EXERCISE PROMPT = Would you copy each line of the data below that has "fixed"?

THE RECORDS =

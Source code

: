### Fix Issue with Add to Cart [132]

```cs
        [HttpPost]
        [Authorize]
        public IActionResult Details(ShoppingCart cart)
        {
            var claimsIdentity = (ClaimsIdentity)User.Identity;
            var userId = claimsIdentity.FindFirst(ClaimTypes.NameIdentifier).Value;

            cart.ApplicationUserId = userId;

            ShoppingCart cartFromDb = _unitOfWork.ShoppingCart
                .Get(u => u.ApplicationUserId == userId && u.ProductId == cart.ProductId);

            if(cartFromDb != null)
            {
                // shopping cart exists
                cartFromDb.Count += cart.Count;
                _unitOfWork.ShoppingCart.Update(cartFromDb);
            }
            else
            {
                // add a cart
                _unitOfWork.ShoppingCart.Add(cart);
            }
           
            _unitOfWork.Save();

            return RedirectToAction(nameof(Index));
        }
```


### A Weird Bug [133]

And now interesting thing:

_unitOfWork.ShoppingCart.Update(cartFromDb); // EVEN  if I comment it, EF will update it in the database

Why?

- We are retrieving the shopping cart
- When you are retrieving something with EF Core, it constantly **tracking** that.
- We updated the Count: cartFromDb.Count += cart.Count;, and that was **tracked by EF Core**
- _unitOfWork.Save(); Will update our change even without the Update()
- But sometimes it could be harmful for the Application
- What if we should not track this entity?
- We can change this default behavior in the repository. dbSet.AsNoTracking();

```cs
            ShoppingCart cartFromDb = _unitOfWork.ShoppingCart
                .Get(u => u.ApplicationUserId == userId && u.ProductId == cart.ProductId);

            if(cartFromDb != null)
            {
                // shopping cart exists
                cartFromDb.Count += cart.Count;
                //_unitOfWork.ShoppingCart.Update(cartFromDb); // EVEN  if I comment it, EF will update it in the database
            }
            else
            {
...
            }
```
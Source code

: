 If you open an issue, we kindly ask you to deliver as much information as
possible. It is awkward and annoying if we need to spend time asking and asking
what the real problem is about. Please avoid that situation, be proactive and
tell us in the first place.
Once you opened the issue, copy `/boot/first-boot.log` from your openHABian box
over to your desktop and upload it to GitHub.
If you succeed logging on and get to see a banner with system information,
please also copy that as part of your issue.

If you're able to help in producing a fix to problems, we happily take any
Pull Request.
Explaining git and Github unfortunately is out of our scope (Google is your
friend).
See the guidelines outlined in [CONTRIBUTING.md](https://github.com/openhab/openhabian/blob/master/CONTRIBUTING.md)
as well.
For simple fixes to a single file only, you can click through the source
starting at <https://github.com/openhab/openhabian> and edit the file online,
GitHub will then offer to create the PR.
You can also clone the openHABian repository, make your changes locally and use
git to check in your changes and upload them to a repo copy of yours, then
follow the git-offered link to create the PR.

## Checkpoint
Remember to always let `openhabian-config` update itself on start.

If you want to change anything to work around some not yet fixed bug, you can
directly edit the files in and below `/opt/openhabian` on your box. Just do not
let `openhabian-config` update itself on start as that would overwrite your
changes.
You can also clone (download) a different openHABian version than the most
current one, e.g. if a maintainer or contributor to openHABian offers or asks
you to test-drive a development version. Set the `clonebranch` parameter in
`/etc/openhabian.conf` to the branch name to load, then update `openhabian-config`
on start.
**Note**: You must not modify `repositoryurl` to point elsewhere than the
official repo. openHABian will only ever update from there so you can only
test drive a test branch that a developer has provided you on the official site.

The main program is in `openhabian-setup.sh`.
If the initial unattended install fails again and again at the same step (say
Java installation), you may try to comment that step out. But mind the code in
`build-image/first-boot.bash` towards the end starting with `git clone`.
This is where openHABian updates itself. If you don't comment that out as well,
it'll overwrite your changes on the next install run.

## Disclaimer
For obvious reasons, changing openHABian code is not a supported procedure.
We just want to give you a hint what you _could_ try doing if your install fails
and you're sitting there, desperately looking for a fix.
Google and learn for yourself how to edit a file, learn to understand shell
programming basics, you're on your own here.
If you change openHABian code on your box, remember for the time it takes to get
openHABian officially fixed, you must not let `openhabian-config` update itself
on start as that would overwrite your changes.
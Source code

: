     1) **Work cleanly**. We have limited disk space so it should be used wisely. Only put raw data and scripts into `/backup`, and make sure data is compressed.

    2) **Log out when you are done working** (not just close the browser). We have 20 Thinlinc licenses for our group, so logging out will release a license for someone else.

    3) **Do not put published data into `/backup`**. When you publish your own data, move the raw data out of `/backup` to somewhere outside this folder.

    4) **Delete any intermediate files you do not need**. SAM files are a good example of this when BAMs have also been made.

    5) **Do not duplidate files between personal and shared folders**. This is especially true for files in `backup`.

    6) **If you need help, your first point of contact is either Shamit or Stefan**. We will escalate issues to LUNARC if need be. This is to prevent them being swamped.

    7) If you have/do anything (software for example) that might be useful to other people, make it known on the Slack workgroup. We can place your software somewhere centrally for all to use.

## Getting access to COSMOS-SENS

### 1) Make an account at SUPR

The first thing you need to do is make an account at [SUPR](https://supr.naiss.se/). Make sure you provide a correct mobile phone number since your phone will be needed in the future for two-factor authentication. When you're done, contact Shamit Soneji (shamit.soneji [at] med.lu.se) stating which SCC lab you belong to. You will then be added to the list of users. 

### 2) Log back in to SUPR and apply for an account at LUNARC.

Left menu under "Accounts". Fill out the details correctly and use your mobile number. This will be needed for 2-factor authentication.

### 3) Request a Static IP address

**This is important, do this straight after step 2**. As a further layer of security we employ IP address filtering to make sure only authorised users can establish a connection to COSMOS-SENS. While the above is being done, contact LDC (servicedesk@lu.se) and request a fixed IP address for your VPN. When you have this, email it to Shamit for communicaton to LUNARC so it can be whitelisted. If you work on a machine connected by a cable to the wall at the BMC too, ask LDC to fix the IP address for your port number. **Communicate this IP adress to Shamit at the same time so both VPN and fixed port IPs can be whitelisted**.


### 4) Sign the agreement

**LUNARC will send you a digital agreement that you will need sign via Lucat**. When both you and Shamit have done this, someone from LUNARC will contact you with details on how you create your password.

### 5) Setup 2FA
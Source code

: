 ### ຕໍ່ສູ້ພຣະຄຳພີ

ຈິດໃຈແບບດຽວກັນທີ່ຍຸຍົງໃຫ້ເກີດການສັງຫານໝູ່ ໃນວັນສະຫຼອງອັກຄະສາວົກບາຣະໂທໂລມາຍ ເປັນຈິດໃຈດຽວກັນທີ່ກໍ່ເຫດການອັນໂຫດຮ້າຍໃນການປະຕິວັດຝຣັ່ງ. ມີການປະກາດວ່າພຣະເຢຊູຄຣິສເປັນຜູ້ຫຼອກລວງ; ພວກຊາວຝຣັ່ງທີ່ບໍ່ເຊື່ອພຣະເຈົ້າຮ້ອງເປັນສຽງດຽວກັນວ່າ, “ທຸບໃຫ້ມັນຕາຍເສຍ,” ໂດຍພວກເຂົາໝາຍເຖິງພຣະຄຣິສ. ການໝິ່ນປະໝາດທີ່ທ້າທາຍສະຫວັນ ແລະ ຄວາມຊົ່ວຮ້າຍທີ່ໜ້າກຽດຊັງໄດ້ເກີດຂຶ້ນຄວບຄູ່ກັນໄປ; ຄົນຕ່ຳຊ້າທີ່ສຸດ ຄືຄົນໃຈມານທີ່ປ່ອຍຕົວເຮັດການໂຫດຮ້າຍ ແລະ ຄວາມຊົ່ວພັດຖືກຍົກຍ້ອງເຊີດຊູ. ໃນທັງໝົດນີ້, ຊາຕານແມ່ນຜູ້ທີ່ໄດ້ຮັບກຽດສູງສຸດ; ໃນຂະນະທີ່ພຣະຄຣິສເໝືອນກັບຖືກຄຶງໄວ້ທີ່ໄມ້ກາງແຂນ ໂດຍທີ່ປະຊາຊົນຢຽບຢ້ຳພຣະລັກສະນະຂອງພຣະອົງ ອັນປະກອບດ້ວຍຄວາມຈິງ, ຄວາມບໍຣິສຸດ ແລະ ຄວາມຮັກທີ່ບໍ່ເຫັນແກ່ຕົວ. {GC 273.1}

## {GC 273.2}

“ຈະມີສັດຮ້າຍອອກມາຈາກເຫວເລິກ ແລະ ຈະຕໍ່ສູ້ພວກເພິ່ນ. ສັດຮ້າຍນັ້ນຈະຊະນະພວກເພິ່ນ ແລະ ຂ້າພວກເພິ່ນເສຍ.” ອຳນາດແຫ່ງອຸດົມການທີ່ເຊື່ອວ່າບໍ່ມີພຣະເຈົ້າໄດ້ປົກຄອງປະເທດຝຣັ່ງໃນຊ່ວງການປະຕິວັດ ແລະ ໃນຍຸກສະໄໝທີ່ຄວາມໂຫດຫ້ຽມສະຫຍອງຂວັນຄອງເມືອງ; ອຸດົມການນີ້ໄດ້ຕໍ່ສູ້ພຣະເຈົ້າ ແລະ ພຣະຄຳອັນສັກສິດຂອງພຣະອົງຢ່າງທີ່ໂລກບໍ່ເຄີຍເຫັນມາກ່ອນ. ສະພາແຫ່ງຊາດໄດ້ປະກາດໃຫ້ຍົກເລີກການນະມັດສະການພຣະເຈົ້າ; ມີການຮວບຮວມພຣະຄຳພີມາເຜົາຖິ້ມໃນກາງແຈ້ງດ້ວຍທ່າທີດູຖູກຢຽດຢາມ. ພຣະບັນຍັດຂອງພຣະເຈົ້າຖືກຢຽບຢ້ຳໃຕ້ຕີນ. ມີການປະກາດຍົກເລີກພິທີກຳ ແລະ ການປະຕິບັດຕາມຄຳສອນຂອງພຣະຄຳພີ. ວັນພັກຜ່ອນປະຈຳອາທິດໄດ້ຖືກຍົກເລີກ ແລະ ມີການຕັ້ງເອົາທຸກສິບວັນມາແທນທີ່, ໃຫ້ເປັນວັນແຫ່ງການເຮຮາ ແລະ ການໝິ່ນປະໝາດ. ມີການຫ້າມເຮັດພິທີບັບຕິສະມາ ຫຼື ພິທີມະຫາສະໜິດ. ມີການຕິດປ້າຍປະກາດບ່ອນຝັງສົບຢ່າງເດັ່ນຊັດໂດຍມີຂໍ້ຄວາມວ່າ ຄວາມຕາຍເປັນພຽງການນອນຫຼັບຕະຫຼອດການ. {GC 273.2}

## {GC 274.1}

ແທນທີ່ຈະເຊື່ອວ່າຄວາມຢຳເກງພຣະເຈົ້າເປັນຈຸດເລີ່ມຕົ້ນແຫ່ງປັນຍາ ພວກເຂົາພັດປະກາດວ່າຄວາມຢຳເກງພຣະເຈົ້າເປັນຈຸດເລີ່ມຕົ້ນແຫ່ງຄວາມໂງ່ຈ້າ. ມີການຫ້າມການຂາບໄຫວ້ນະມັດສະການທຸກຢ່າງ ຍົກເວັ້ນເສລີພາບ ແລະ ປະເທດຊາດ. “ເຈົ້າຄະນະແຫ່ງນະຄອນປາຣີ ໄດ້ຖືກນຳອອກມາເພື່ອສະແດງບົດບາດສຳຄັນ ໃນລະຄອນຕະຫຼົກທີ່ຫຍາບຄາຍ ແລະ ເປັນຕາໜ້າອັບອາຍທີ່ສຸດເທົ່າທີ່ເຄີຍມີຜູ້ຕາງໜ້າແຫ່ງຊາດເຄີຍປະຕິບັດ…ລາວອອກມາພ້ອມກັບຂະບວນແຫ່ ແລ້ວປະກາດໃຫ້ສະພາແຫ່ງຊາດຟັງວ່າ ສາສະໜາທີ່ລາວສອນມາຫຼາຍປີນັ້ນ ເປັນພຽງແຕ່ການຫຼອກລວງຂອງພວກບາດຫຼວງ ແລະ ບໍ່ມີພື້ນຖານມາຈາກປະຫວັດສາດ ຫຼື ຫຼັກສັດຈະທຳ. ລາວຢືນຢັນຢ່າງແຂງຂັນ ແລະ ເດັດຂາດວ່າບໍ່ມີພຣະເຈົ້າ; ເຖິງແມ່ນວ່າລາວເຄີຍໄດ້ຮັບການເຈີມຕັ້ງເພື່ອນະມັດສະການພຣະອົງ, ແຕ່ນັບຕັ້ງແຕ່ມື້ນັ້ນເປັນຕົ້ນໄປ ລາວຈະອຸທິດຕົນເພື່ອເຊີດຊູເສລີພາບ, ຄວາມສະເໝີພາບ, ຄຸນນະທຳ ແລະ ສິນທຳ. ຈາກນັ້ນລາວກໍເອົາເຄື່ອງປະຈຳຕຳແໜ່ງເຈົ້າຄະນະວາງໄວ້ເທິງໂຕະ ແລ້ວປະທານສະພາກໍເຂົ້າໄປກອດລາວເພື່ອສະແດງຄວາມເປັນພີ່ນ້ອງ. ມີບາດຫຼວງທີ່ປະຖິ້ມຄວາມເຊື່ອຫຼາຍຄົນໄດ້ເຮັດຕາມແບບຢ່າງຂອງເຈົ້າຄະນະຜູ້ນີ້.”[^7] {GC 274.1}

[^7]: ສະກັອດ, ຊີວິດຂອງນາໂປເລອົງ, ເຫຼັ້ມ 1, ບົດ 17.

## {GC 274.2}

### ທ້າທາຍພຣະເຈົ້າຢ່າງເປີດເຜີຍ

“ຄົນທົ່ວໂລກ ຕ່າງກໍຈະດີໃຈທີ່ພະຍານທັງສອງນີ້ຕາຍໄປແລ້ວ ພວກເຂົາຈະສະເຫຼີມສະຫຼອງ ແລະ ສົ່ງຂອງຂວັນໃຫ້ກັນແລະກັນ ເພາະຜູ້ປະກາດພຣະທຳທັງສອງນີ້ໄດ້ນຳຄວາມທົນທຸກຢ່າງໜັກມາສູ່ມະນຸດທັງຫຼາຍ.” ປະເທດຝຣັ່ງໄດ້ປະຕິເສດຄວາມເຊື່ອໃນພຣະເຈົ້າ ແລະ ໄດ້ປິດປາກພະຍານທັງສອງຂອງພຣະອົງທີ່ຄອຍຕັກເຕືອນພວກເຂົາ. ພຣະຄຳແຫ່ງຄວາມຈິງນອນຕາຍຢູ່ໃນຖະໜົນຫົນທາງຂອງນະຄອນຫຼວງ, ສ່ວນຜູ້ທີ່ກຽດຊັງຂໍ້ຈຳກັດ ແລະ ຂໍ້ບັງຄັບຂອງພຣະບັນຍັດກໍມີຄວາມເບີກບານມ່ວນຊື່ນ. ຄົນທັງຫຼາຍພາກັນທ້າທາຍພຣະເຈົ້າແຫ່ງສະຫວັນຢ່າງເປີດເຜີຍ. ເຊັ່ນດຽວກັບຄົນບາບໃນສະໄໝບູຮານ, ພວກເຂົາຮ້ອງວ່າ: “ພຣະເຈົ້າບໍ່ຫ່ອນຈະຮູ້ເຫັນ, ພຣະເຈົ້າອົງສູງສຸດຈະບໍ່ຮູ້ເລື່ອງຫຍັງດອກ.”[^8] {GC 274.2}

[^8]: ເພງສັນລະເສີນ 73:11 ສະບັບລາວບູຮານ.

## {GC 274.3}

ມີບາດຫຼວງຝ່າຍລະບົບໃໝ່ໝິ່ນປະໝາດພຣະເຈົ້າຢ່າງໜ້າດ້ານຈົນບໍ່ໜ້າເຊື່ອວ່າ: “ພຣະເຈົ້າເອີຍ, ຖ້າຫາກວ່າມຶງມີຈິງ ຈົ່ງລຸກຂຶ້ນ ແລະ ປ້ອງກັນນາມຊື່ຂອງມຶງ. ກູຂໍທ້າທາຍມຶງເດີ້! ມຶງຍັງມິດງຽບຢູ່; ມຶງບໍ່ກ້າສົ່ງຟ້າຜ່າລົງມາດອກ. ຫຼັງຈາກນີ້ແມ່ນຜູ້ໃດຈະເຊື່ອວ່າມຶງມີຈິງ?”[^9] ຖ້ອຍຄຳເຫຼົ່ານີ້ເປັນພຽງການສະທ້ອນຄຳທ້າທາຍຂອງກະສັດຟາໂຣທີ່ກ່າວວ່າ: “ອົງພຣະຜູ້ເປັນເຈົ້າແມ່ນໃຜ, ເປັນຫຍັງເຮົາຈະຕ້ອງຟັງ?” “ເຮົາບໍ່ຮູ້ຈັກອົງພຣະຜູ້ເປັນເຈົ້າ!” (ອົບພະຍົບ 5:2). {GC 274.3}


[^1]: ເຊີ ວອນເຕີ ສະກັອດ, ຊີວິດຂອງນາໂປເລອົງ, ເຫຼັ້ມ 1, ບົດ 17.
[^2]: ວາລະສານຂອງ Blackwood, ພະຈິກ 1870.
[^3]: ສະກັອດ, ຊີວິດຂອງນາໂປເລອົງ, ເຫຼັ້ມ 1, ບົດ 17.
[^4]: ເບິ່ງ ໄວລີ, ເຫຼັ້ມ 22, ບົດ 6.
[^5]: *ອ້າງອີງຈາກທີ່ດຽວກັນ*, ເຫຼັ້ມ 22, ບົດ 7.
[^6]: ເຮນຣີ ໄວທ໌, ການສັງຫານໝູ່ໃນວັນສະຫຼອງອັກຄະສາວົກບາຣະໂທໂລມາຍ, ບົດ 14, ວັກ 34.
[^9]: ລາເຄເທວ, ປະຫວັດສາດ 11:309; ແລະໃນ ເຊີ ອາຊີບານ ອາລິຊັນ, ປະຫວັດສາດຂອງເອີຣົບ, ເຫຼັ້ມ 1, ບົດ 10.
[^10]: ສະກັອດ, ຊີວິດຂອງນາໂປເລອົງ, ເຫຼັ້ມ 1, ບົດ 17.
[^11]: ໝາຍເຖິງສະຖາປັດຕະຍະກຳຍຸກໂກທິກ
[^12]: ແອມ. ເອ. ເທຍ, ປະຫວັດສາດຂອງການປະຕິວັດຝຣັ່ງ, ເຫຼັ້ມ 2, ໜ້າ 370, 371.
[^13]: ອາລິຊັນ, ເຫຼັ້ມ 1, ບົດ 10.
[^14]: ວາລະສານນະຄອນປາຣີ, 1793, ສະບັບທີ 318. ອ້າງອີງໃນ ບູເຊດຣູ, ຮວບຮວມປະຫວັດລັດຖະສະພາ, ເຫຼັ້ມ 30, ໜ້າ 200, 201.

ANSWER SECTION =
If you want to change anything to work around some not yet fixed bug, you can
openHABian officially fixed, you must not let `openhabian-config` update itself
**This is important, do this straight after step 2**. As a further layer of security we employ IP address filtering to make sure only authorised users can establish a connection to COSMOS-SENS. While the above is being done, contact LDC (servicedesk@lu.se) and request a fixed IP address for your VPN. When you have this, email it to Shamit for communicaton to LUNARC so it can be whitelisted. If you work on a machine connected by a cable to the wall at the BMC too, ask LDC to fix the IP address for your port number. **Communicate this IP adress to Shamit at the same time so both VPN and fixed port IPs can be whitelisted**.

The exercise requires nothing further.